Monday, July 26, 2010
I have been taking a break from blogging lately, although in fact, I have taken the time to write two posts that I changed my mind about and deleted. I have been spending my internet time focusing on getting my etsy shop up and running. I am big on crafting, crocheting and making critters, so spending time editing pictures, thinking of product descriptions and racking my brain about how to get people to like my stuff and shell out their money for it does not come as naturally. Honestly, I think that anyone that has been successful at this thing called internet sales has my hat off to him or her. I have read endless blogs and lists and forum posts about how to make my pictures better, how to make an attractive banner, shop, avatar, how to get people to come to my shop, how to use social sites like twitter and facebook. holy cow, its so amazing to me how deep this rabbit hole has gone. So I have followed the white rabbit so to speak and done all that I think I can for the moment (although, really I know there is a ton more I could do if I wanted to spend more time on the computer rather than what I love, which is what started this whole thing to begin with!) And success! two weeks ago I had my first internet sale! yay! I sold my yoda, which sent me into a panic because now the real challenge started which was to remember how I made that yoda that I gave away as an x-mas present! I spent a solid two days crocheting and re-crocheting the stupid robe that I had improvised last december. So now I have decided to start writing down anything that I make so that I can have the pattern saved for later. I had been hesitant to do that before because it takes away from my creative process to have the computer or a pad of paper in front of me. But now I see why I need to be doing that and the next time I need to make a yoda, it will be a million times easier because I have my pattern i can follow, ALSO! bonus is that I can do a little more work on the pattern and sell it to other people!

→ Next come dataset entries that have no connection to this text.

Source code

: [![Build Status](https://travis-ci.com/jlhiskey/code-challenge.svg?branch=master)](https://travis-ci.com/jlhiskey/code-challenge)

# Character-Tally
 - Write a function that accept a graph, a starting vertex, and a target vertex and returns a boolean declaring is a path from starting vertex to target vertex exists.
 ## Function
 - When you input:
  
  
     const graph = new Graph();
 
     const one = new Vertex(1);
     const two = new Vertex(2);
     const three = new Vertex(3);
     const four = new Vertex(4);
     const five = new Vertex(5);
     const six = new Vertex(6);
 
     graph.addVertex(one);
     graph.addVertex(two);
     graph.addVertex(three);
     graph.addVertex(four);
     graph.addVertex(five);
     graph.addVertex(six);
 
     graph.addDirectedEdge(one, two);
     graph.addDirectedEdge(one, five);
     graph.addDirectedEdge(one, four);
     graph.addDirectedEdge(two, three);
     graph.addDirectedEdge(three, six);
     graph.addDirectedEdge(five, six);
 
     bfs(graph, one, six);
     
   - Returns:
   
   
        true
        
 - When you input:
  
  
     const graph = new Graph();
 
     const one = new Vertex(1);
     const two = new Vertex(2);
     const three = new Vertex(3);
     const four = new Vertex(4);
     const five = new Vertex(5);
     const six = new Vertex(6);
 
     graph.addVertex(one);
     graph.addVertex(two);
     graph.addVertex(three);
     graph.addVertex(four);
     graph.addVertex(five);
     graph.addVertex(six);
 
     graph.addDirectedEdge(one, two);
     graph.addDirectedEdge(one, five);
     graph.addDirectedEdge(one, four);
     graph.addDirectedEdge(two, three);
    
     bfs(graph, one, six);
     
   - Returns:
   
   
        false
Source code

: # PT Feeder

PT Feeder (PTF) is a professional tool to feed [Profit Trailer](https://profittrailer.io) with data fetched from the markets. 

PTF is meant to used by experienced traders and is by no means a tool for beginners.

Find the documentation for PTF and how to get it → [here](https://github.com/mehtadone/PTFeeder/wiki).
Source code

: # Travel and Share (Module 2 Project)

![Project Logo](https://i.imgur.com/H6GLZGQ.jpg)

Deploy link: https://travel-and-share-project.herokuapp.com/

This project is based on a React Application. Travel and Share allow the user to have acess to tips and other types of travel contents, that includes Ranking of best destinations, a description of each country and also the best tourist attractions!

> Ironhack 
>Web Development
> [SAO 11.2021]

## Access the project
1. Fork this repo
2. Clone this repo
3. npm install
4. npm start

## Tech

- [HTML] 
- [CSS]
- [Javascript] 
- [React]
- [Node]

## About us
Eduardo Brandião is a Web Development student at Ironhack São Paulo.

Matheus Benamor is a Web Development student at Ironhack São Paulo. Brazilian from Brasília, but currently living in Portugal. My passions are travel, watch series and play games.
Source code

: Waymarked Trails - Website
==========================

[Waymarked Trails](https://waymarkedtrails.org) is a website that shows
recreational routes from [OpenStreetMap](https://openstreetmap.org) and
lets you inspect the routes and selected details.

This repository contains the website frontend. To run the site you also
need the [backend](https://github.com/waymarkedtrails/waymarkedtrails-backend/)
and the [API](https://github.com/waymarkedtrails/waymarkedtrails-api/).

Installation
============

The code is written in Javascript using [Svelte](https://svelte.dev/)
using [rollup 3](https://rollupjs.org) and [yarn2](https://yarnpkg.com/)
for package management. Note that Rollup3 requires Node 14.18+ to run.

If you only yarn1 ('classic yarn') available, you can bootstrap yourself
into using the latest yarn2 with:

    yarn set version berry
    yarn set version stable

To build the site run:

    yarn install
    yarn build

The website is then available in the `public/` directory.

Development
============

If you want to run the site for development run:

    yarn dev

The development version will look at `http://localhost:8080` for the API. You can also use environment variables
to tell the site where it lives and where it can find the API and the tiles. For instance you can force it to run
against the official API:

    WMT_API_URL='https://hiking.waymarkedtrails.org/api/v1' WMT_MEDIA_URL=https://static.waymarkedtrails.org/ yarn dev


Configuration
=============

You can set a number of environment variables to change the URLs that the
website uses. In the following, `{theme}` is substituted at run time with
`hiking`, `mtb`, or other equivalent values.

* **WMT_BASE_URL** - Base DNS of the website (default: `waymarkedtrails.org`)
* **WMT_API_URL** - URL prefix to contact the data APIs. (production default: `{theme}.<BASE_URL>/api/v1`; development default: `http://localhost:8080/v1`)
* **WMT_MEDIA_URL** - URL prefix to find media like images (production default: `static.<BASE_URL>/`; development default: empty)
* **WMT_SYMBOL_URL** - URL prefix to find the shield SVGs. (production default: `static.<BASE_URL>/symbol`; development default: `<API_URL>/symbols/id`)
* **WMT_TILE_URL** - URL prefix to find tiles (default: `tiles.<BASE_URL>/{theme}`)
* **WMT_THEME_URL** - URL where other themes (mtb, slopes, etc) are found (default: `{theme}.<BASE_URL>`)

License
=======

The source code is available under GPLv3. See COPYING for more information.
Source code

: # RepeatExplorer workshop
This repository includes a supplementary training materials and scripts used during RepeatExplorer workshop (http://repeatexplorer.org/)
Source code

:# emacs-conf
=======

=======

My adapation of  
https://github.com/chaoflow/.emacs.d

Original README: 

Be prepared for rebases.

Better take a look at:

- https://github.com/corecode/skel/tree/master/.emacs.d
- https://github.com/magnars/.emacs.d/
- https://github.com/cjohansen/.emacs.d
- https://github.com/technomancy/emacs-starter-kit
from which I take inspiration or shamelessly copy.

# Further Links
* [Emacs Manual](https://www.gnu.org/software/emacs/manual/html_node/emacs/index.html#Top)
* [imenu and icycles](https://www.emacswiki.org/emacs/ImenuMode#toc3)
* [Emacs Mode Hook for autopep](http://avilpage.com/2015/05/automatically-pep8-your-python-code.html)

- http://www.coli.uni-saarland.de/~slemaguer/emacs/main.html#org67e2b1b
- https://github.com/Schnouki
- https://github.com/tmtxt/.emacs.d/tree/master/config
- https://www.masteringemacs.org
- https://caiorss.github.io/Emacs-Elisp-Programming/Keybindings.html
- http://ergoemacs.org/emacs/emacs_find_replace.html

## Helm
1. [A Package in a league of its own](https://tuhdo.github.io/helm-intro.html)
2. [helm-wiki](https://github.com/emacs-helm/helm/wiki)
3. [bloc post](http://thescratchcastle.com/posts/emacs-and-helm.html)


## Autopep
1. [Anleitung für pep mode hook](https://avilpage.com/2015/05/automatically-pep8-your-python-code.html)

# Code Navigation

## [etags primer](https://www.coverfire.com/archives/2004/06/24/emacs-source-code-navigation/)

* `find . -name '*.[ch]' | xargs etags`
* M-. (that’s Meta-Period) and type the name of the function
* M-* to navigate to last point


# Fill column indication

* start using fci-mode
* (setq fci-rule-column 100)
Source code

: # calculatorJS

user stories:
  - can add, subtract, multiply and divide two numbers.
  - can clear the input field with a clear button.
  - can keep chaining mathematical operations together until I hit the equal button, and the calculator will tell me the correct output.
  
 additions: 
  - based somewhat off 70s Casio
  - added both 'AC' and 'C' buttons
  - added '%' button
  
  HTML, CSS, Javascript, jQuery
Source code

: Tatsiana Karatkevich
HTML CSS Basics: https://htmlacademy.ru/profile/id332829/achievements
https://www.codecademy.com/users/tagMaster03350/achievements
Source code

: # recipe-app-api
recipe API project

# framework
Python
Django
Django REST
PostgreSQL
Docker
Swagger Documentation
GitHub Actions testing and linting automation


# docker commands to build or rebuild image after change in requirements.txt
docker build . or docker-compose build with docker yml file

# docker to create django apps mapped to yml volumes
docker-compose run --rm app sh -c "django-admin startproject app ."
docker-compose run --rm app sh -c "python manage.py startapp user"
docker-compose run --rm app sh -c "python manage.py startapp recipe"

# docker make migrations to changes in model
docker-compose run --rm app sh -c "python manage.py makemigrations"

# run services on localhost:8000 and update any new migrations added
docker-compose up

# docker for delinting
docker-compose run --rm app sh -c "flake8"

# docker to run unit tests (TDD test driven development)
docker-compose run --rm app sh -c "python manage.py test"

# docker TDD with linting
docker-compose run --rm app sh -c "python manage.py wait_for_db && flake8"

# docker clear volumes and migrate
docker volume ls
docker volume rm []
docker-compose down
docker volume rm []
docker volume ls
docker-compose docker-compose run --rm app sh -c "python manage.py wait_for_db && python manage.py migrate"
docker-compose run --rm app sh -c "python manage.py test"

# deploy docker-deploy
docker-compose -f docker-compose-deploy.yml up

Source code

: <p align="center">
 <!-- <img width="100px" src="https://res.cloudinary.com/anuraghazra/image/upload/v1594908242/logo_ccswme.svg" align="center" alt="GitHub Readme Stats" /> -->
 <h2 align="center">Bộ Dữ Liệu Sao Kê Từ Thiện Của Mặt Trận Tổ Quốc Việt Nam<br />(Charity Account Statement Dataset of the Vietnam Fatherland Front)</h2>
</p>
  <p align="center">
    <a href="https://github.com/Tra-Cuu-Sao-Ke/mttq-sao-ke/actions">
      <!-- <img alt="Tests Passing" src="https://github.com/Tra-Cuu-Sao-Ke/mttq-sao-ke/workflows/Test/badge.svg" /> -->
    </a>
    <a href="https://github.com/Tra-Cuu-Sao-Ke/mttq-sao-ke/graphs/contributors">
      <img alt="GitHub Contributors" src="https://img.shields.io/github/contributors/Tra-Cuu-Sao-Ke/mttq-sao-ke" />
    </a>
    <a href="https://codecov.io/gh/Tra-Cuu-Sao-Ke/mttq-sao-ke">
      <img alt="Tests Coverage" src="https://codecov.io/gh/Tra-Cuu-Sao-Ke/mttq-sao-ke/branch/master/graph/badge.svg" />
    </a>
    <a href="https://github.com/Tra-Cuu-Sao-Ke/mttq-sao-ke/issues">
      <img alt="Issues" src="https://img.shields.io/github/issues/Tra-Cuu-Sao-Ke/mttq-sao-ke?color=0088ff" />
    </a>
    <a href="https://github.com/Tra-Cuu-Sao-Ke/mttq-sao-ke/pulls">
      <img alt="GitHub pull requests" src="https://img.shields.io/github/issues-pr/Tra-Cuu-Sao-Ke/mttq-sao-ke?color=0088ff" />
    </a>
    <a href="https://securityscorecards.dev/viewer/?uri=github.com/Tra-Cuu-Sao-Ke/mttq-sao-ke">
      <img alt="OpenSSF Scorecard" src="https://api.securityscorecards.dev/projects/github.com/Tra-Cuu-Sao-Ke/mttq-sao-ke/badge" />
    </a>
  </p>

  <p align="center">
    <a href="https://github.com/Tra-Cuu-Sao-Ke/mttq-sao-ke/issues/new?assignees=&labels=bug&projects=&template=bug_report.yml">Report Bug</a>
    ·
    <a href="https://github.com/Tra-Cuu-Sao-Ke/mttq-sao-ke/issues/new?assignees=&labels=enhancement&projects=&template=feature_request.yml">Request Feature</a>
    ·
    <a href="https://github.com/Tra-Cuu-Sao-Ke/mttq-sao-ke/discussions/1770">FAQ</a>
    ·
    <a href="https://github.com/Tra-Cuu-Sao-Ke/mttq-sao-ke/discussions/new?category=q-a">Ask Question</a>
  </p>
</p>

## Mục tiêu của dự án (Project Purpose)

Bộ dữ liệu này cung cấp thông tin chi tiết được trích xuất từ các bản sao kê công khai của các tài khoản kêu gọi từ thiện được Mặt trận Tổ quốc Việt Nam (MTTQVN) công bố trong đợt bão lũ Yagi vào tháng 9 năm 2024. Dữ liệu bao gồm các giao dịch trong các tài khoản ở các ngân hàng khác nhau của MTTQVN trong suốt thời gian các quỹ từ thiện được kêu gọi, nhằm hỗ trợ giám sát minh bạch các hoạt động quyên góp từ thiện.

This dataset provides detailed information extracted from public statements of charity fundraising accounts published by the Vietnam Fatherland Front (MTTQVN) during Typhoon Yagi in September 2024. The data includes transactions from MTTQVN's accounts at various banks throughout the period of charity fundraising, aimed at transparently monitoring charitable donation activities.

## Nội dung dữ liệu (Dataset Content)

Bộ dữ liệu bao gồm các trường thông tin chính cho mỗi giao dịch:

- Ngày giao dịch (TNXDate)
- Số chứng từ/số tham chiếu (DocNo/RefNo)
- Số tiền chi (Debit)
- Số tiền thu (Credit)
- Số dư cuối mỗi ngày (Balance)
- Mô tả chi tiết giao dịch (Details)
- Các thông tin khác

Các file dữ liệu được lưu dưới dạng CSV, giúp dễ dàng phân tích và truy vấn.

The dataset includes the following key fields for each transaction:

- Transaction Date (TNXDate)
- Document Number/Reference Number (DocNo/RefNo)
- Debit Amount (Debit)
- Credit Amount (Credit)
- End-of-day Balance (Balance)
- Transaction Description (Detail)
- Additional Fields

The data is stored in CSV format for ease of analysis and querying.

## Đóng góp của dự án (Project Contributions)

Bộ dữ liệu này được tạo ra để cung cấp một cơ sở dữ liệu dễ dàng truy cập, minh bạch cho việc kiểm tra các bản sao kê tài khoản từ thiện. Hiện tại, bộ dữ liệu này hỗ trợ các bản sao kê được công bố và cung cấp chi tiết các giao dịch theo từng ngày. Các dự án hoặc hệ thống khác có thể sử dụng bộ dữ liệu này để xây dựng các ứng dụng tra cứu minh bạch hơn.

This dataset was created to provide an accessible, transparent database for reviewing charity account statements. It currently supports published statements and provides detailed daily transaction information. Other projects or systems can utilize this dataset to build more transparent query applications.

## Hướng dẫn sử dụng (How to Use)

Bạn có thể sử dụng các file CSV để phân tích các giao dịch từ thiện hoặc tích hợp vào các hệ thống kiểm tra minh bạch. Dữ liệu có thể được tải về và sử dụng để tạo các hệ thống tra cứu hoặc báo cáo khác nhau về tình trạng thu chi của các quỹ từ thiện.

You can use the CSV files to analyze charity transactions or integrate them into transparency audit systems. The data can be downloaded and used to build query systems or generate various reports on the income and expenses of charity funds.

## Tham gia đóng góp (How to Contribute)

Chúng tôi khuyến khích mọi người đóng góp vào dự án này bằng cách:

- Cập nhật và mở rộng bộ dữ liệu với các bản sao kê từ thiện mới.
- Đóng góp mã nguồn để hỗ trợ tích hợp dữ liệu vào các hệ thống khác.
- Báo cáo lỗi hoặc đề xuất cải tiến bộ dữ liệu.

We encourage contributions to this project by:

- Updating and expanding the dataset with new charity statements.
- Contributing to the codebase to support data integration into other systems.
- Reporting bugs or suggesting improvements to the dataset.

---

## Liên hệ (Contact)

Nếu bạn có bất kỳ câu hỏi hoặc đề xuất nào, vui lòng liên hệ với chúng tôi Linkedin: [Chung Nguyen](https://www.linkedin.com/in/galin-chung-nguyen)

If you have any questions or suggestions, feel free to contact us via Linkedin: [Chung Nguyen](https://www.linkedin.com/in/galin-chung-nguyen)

I have so many plans for where I want to go with my Red Hot Fibers business, which is exciting! I know that I will look back in a year or two and feel like this was just the beginning. I want to make a whole Star Wars line of crochet guys, I want to make more mobiles (and figure out how to photograph them better!), I want to really expand my baby line and i have lots of ideas for baby rattles, blocks, blankies with amigurumi animals as a part of the blankie, I want to make way more hair flowers and barretts, I want to widen and expand my wedding line. I probably should not give away all my ideas, but these are just rough ideas, its all really in my head. I have this huge long list of ideas, and scraps of paper floating around with little drawings of hats, and animals and ideas for patterns.
I really have felt like I have had a creative explosion in my head. My dad is an artist and he has talked to me for years about creative orgasms. Now I am a little more reserved and don't really feel comfortable likening my crochet creations to orgasms, but I get what he was talking about a little better lately.
also I feel like my work has gotten a ton better as well. This wedding bear couple and the alien that I have pictured here are two great examples of how much better and more creative and detailed I have gotten. The alien (inspired from toy story) was just a blast to do and figure out how to create those shapes. And the wedding bear couple turned out far and above better than I ever imagined. The details on those bears are just unbelievable, she has a ring, a garter with blue, a veil with a blusher, a tiara, a necklace, her dress has the puff sleeves and detailed skirt. and the groom has the boutonniere, buttons down the front and a white bow tie. It was the kind of thing that once I got going I kept on adding and adding different details. They are just awesome, really I don't mean to brag, but I couldn't believe that they all really came from my two hands. it felt almost beyond me. :)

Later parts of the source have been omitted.